State estimation is a fundamental task in power system monitoring. The focus in this thesis is on Distribution System State Estimation (DSSE). One of the main challenges in DSSE is the lack of observability due to the small number of sensor installations in practical power distribution circuits, where the number of measurements is far fewer than the number of state variables. In this thesis, our goal is to develop DSSE methods which address the low-observability challenges.First, we leverage the high reporting rate of a small number of distribution-level phasor measurement units (D-PMUs), a.k.a., micro-PMUs, to unmask and characterize sparsity patterns among the state variables in radial power distribution systems. Accordingly, the
DSSE problem is formulated over the differential synchrophasors as an adaptive group sparse recovery problem to track the changes that are made in the states of the system and captured by D-PMU measurements.

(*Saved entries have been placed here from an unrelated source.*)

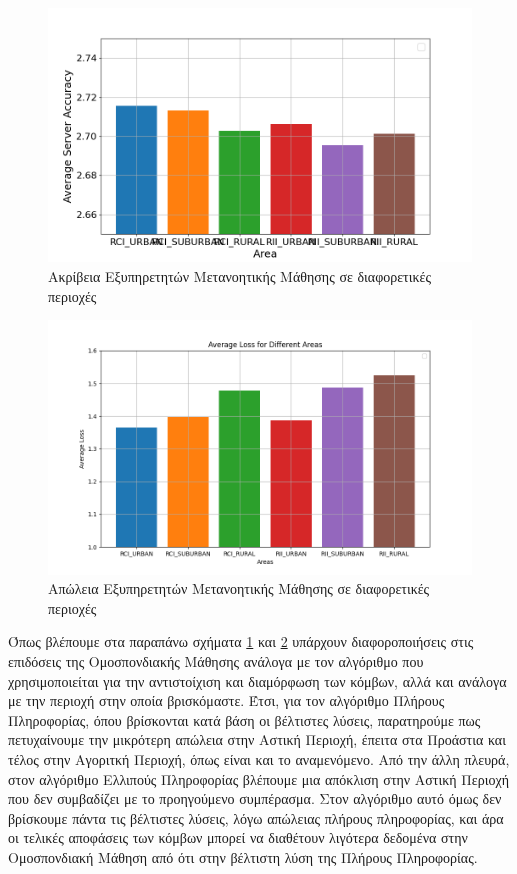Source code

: \begin{figure}[H]
    \centering
    \includegraphics[width=\textwidth]{figures/chapter4/Area_Average_Accuracy.png}
    \caption{Ακρίβεια Εξυπηρετητών Μετανοητικής Μάθησης σε διαφορετικές περιοχές}
    \label{fig21}
\end{figure}

\begin{figure}[H]
    \centering
    \includegraphics[width=\textwidth]{figures/chapter4/Area_of_Average_Loss.png}
    \caption{Απώλεια Εξυπηρετητών Μετανοητικής Μάθησης σε διαφορετικές περιοχές}
    \label{fig22}
\end{figure}

\newpage

Όπως βλέπουμε στα παραπάνω σχήματα \ref{fig21} και \ref{fig22} υπάρχουν διαφοροποιήσεις στις επιδόσεις της Ομοσπονδιακής Μάθησης ανάλογα με τον αλγόριθμο που χρησιμοποιείται για την αντιστοίχιση και διαμόρφωση των κόμβων, αλλά και ανάλογα με την περιοχή στην οποία βρισκόμαστε. Έτσι, για τον αλγόριθμο Πλήρους Πληροφορίας, όπου βρίσκονται κατά βάση οι βέλτιστες λύσεις, παρατηρούμε πως πετυχαίνουμε την μικρότερη απώλεια στην Αστική Περιοχή, έπειτα στα Προάστια και τέλος στην Αγοριτκή Περιοχή, όπως είναι και το αναμενόμενο. Από την άλλη πλευρά, στον αλγόριθμο Ελλιπούς Πληροφορίας βλέπουμε μια απόκλιση στην Αστική Περιοχή που δεν συμβαδίζει με το προηγούμενο συμπέρασμα. Στον αλγόριθμο αυτό όμως δεν βρίσκουμε πάντα τις βέλτιστες λύσεις, λόγω απώλειας πλήρους πληροφορίας, και άρα οι τελικές αποφάσεις των κόμβων μπορεί να διαθέτουν λιγότερα δεδομένα στην Ομοσπονδιακή Μάθηση από ότι στην βέλτιστη λύση της Πλήρους Πληροφορίας.

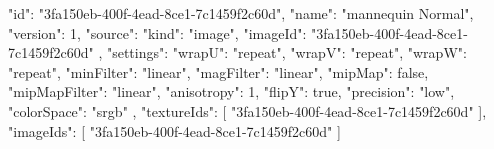 {
  "id": "3fa150eb-400f-4ead-8ce1-7c1459f2c60d",
  "name": "mannequin Normal",
  "version": 1,
  "source": {
    "kind": "image",
    "imageId": "3fa150eb-400f-4ead-8ce1-7c1459f2c60d"
  },
  "settings": {
    "wrapU": "repeat",
    "wrapV": "repeat",
    "wrapW": "repeat",
    "minFilter": "linear",
    "magFilter": "linear",
    "mipMap": false,
    "mipMapFilter": "linear",
    "anisotropy": 1,
    "flipY": true,
    "precision": "low",
    "colorSpace": "srgb"
  },
  "textureIds": [
    "3fa150eb-400f-4ead-8ce1-7c1459f2c60d"
  ],
  "imageIds": [
    "3fa150eb-400f-4ead-8ce1-7c1459f2c60d"
  ]
}
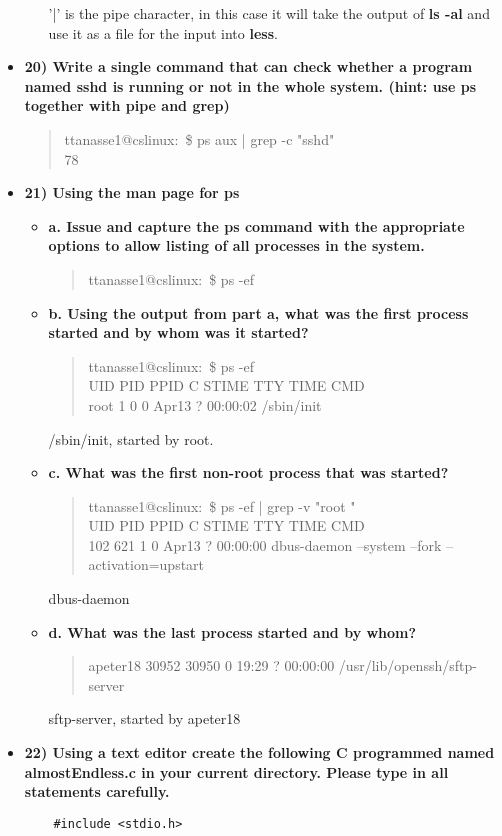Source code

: \documentclass{article}
\begin{document}
\begin{itemize}
\begin{itemize}
    '|' is the pipe character, in this case it will take the output of \textbf{ls -al} and use it as a file for the input into \textbf{less}.
  \end{itemize}
  \item \textbf{20) Write a single command that can check whether a program named sshd is running or not in the whole system. (hint: use ps together with pipe and grep)}
  \begin{quote}
    ttanasse1@cslinux:~\$ ps aux | grep -c "sshd"\\
78
  \end{quote}
  \item \textbf{21) Using the man page for ps}
  \begin{itemize}
    \item \textbf{a. Issue and capture the ps command with the appropriate options to allow listing of all processes in the system.}
    \begin{quote}
      ttanasse1@cslinux:~\$ ps -ef 
    \end{quote}
    \item \textbf{b. Using the output from part a, what was the first process started and by whom was it started?}
    \begin{quote}
      ttanasse1@cslinux:~\$ ps -ef\\
UID        PID  PPID  C STIME TTY          TIME CMD\\
root         1     0  0 Apr13 ?        00:00:02 /sbin/init
    \end{quote}
    /sbin/init, started by root.
    \item \textbf{c. What was the first non-root process that was started?}
    \begin{quote}
      ttanasse1@cslinux:~\$ ps -ef | grep -v "root "\\
UID        PID  PPID  C STIME TTY          TIME CMD\\
102        621     1  0 Apr13 ?        00:00:00 dbus-daemon --system --fork --activation=upstart
    \end{quote}
    dbus-daemon
    \item \textbf{d. What was the last process started and by whom?}
    \begin{quote}
      apeter18 30952 30950  0 19:29 ?        00:00:00 /usr/lib/openssh/sftp-server
    \end{quote}
    sftp-server, started by apeter18
  \end{itemize}
  \item \textbf{22) Using a text editor create the following C programmed named almostEndless.c in your current directory. Please type in all statements carefully.}
  \begin{lstlisting}
    #include <stdio.h>


\end{lstlisting}
\end{itemize}
\end{document}

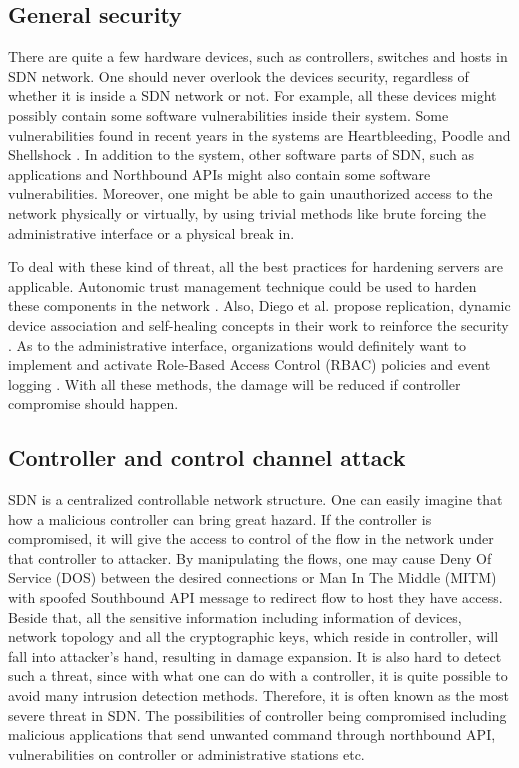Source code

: \subsection{General security}
There are quite a few hardware devices, such as controllers, switches and hosts in SDN network. One should never overlook the devices security, regardless of whether it is inside a SDN network or not. For example, all these devices might possibly contain some software vulnerabilities inside their system. Some vulnerabilities found in recent years in the systems are Heartbleeding, Poodle and Shellshock \cite{HB,POODLE,SHELLSHOCK}. In addition to the system, other software parts of SDN, such as applications and Northbound APIs might also contain some software vulnerabilities. Moreover, one might be able to gain unauthorized access to the network physically or virtually, by using trivial methods like brute forcing the administrative interface or a physical break in. 

To deal with these kind of threat, all the best practices for hardening servers are applicable. Autonomic trust management technique could be used to harden these components in the network \cite{YZP11}. Also, Diego et al. propose replication, dynamic device association and self-healing concepts in their work to reinforce the security \cite{KDFRV13}. As to the administrative interface, organizations would definitely want to implement and activate Role-Based Access Control (RBAC) policies and event logging \cite{FFR09}. With all these methods, the damage will be reduced if controller compromise should happen.

\subsection{Controller and control channel attack}
SDN is a centralized controllable network structure. One can easily imagine that how a malicious controller can bring great hazard. If the controller is compromised, it will give the access to control of the flow in the network under that controller to attacker. By manipulating the flows, one may cause Deny Of Service (DOS) between the desired connections or Man In The Middle (MITM) with spoofed Southbound API message to redirect flow to host they have access. Beside that, all the sensitive information including information of devices, network topology and all the cryptographic keys, which reside in controller, will fall into attacker's hand, resulting in damage expansion. It is also hard to detect such a threat, since with what one can do with a controller, it is quite possible to avoid many intrusion detection methods. Therefore, it is often known as the most severe threat in SDN. The possibilities of controller being compromised including malicious applications that send unwanted command through northbound API, vulnerabilities on controller or administrative stations etc.

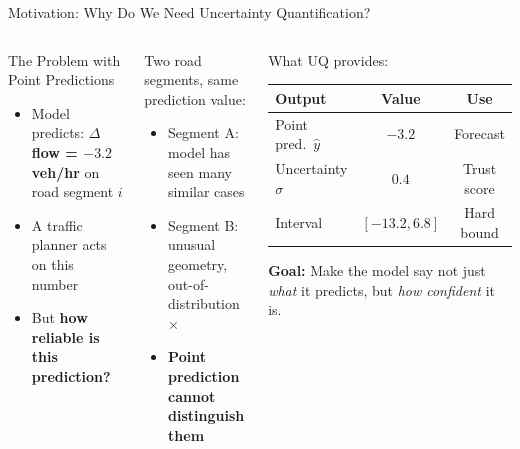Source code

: \documentclass[aspectratio=169,10pt]{beamer}
\newcommand{\emphblue}[1]{\textcolor{tumblue}{\textbf{#1}}}
\newcommand{\emphred}[1]{\textcolor{tumred}{\textbf{#1}}}
\newcommand{\tick}{\textcolor{tumgreen}{\checkmark}}
\newcommand{\cross}{\textcolor{tumred}{$\times$}}
\begin{document}
\begin{frame}{Motivation: Why Do We Need Uncertainty Quantification?}
  \begin{columns}[c]
      \begin{block}{The Problem with Point Predictions}
        \begin{itemize}
          \item Model predicts: \emphblue{$\Delta$flow = $-3.2$ veh/hr} on road segment $i$
          \item A traffic planner acts on this number
          \item But \emphred{how reliable is this prediction?}
        \end{itemize}
      \end{block}
      \vspace{0.4em}
      \begin{alertblock}{Two road segments, same prediction value:}
        \begin{itemize}
          \item Segment A: model has seen many similar cases \tick
          \item Segment B: unusual geometry, out-of-distribution \cross
          \item \textbf{Point prediction cannot distinguish them}
        \end{itemize}
      \end{alertblock}
      \begin{exampleblock}{What UQ provides:}
        \vspace{0.2em}
        \centering
        \begin{tabular}{lcc}
          \toprule
          \textbf{Output} & \textbf{Value} & \textbf{Use} \\
          \midrule
          Point pred.\ $\hat{y}$ & $-3.2$ & Forecast \\
          Uncertainty $\sigma$ & $0.4$ & Trust score \\
          Interval & $[-13.2, 6.8]$ & Hard bound \\
          \bottomrule
        \end{tabular}
        \vspace{0.5em}

        \emphblue{Goal:} Make the model say not just \emph{what} it predicts, but \emph{how confident} it is.
      \end{exampleblock}
  \end{columns}
\end{frame}
\end{document}
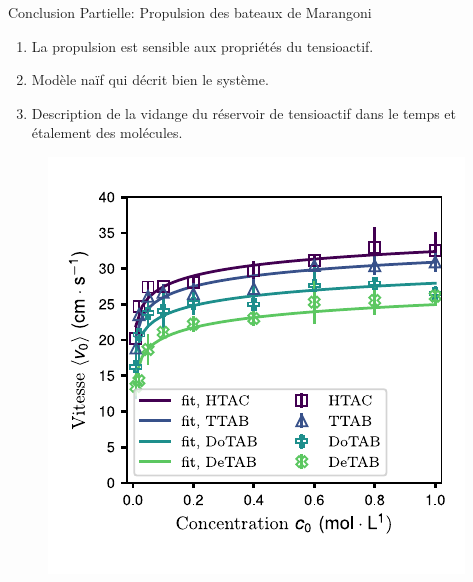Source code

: \documentclass[aspectratio=169,10pt]{beamer}
\begin{document}
  
\begin{frame}{Conclusion Partielle: Propulsion des bateaux de Marangoni}
    \begin{enumerate}
    \item La propulsion est sensible aux propriétés du tensioactif.
    \item Modèle naïf qui décrit bien le système.
    \item Description de la vidange du réservoir de tensioactif dans le temps et étalement des molécules.
    \end{enumerate}
    \begin{figure}
      \includegraphics[width=.4\textwidth]{./figures/Bateau_v0_final.pdf}
  \end{figure}
\end{frame}
  
\end{document}

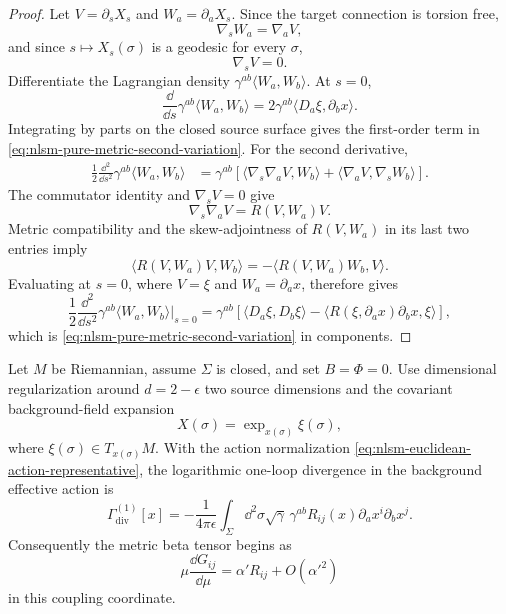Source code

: \begin{proof}
Let \(V=\partial_sX_s\) and \(W_a=\partial_aX_s\).  Since the target
connection is torsion free,
\[
  \nabla_sW_a=\nabla_aV,
\]
and since \(s\mapsto X_s(\sigma)\) is a geodesic for every \(\sigma\),
\[
  \nabla_sV=0.
\]
Differentiate the Lagrangian density
\(\gamma^{ab}\langle W_a,W_b\rangle\).  At \(s=0\),
\[
  \frac{\dd}{\dd s}
  \gamma^{ab}\langle W_a,W_b\rangle
  =
  2\gamma^{ab}\langle D_a\xi,\partial_bx\rangle .
\]
Integrating by parts on the closed source surface gives the first-order term in
\eqref{eq:nlsm-pure-metric-second-variation}.  For the second derivative,
\[
\begin{aligned}
  \frac12\frac{\dd^2}{\dd s^2}
  \gamma^{ab}\langle W_a,W_b\rangle
  &=
  \gamma^{ab}
  \left[
    \langle \nabla_s\nabla_aV,W_b\rangle
    +
    \langle \nabla_aV,\nabla_sW_b\rangle
  \right].
\end{aligned}
\]
The commutator identity and \(\nabla_sV=0\) give
\[
  \nabla_s\nabla_aV=R(V,W_a)V .
\]
Metric compatibility and the skew-adjointness of \(R(V,W_a)\) in its last
two entries imply
\[
  \langle R(V,W_a)V,W_b\rangle
  =
  -\langle R(V,W_a)W_b,V\rangle .
\]
Evaluating at \(s=0\), where \(V=\xi\) and \(W_a=\partial_ax\), therefore
gives
\[
  \frac12\frac{\dd^2}{\dd s^2}
  \gamma^{ab}\langle W_a,W_b\rangle\Big|_{s=0}
  =
  \gamma^{ab}
  \left[
    \langle D_a\xi,D_b\xi\rangle
    -
    \langle R(\xi,\partial_ax)\partial_bx,\xi\rangle
  \right],
\]
which is \eqref{eq:nlsm-pure-metric-second-variation} in components.
\end{proof}

\begin{lemma}
\label{lem:nlsm-one-loop-ricci-divergence}
Let \(M\) be Riemannian, assume \(\Sigma\) is closed, and set
\(B=\Phi=0\).  Use dimensional regularization around \(d=2-\epsilon\)
two source dimensions and the covariant background-field expansion
\[
  X(\sigma)=\exp_{x(\sigma)}\xi(\sigma),
\]
where \(\xi(\sigma)\in T_{x(\sigma)}M\).  With the action normalization
\eqref{eq:nlsm-euclidean-action-representative}, the logarithmic one-loop
divergence in the background effective action is
\begin{equation}
  \Gamma^{(1)}_{\mathrm{div}}[x]
  =
  -\frac1{4\pi\epsilon}
  \int_\Sigma
  \dd^2\sigma\sqrt\gamma\,
  \gamma^{ab}
  R_{ij}(x)\partial_ax^i\partial_bx^j .
  \label{eq:nlsm-one-loop-divergent-effective-action}
\end{equation}
Consequently the metric beta tensor begins as
\begin{equation}
  \mu\frac{\dd G_{ij}}{\dd\mu}
  =
  \alpha'R_{ij}+O(\alpha'^2)
  \label{eq:nlsm-one-loop-beta-ricci}
\end{equation}
in this coupling coordinate.
\end{lemma}


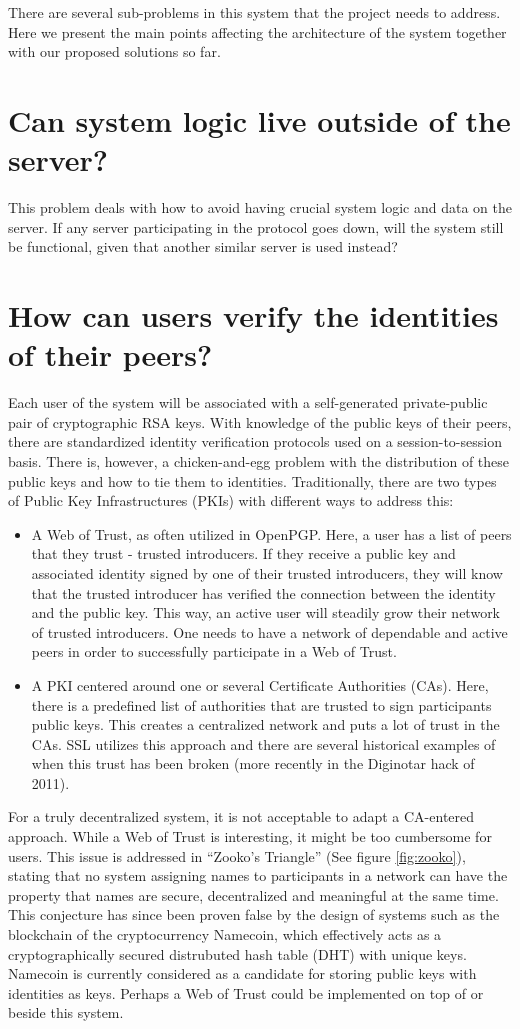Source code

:There are several sub-problems in this system that the project needs to address. Here we present the main points affecting the architecture of the system together with our proposed solutions so far.
\section{Can system logic live outside of the server?}
This problem deals with how to avoid having crucial system logic and data on the server. If any server participating in the protocol goes down, will the system still be functional, given that another similar server is used instead?
\section{How can users verify the identities of their peers?}
Each user of the system will be associated with a self-generated private-public pair of cryptographic RSA keys. With knowledge of the public keys of their peers, there are standardized identity verification protocols used on a session-to-session basis. There is, however, a chicken-and-egg problem with the distribution of these public keys and how to tie them to identities. Traditionally, there are two types of Public Key Infrastructures (PKIs) with different ways to address this:
\begin{itemize}
\item A Web of Trust, as often utilized in OpenPGP. Here, a user has a list of peers that they trust - trusted introducers. If they receive a public key and associated identity signed by one of their trusted introducers, they will know that the trusted introducer has verified the connection between the identity and the public key. This way, an active user will steadily grow their network of trusted introducers. One needs to have a network of dependable and active peers in order to successfully participate in a Web of Trust.
\item A PKI centered around one or several Certificate Authorities (CAs). Here, there is a predefined list of authorities that are trusted to sign participants public keys. This creates a centralized network and puts a lot of trust in the CAs. SSL utilizes this approach and there are several historical examples of when this trust has been broken (more recently in the Diginotar hack of 2011).
\end{itemize}
For a truly decentralized system, it is not acceptable to adapt a CA-entered approach. While a Web of Trust is interesting, it might be too cumbersome for users. This issue is addressed in “Zooko’s Triangle” (See figure \ref{fig:zooko}), stating that no system assigning names to participants in a network can have the property that names are secure, decentralized and meaningful at the same time. This conjecture has since been proven false by the design of systems such as the blockchain of the cryptocurrency Namecoin, which effectively acts as a cryptographically secured distrubuted hash table (DHT) with unique keys. Namecoin is currently considered as a candidate for storing public keys with identities as keys. Perhaps a Web of Trust could be implemented on top of or beside this system.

To enhance the performance of the proposed method, the formulated DSSE is further augmented by the side information on the support of the vector of unknowns that is obtained from the outcome of an event-zone identification analysis prior to solving the DSSE problem.
Second, to capture the dynamics of the power distribution system, we model the DSSE problem under an event-triggered setting, where we use the estimations of the state variables during the previous events as priori information to predict the state variables at the current event. Accordingly, a novel data-driven method based on elastic net regression is proposed to learn the event-triggered state transition matrix; despite the low-observability in the system. Here, in the absence of direct power measurements, we enhance our ability in sparse recovery by developing a new reinforced physics-based coupling method among the state variables, in which we add a novel set of linear differential power flow equations to the DSSE problem formulation in forms of virtual measurements.
Third, we study the joint estimation of sensitivity distribution factors and power flows in low-observable power distribution systems by developing a novel physics-aware measurement-based approach that takes into account the sparsity features of the problem extracted for radial power distribution systems.